**WHAT THE EXERCISE ASKS:** At the line containing "<li>$40 - DMCA", start repeating the entries exactly, and continue through the last line.
(SUPPLIED RECORDS begins)
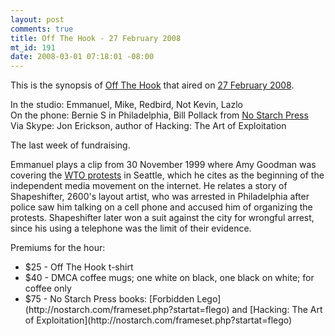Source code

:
 ```yaml
--- 
layout: post
comments: true
title: Off The Hook - 27 February 2008
mt_id: 191
date: 2008-03-01 07:18:01 -08:00
---
```

This is the synopsis of [Off The Hook](http://www.2600.com/offthehook) that aired on [27 February 2008](http://www.2600.com/offthehook/2008/0208.html).

In the studio: Emmanuel, Mike, Redbird, Not Kevin, Lazlo<br />
On the phone: Bernie S in Philadelphia, Bill Pollack from [No Starch Press](http://nostarch.com/)<br />
Via Skype: Jon Erickson, author of Hacking: The Art of Exploitation

The last week of fundraising.

Emmanuel plays a clip from 30 November 1999 where Amy Goodman was covering the [WTO protests](http://en.wikipedia.org/wiki/WTO_Ministerial_Conference_of_1999_protest_activity) in Seattle, which he cites as the beginning of the independent media movement on the internet.  He relates a story of Shapeshifter, 2600's layout artist, who was arrested in Philadelphia after police saw him talking on a cell phone and accused him of organizing the protests.  Shapeshifter later won a suit against the city for wrongful arrest, since his using a telephone was the limit of their evidence.

Premiums for the hour:
<ul>
<li>$25 - Off The Hook t-shirt</li>
<li>$40 - DMCA coffee mugs; one white on black, one black on white; for coffee only</li>
<li>$75 - No Starch Press books: [Forbidden Lego](http://nostarch.com/frameset.php?startat=flego) and [Hacking: The Art of Exploitation](http://nostarch.com/frameset.php?startat=flego)
</ul>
(SUPPLIED RECORDS ends)
**ANSWER SPACE:**
<li>$40 - DMCA coffee mugs; one white on black, one black on white; for coffee only</li>
<li>$75 - No Starch Press books: [Forbidden Lego](http://nostarch.com/frameset.php?startat=flego) and [Hacking: The Art of Exploitation](http://nostarch.com/frameset.php?startat=flego)
</ul>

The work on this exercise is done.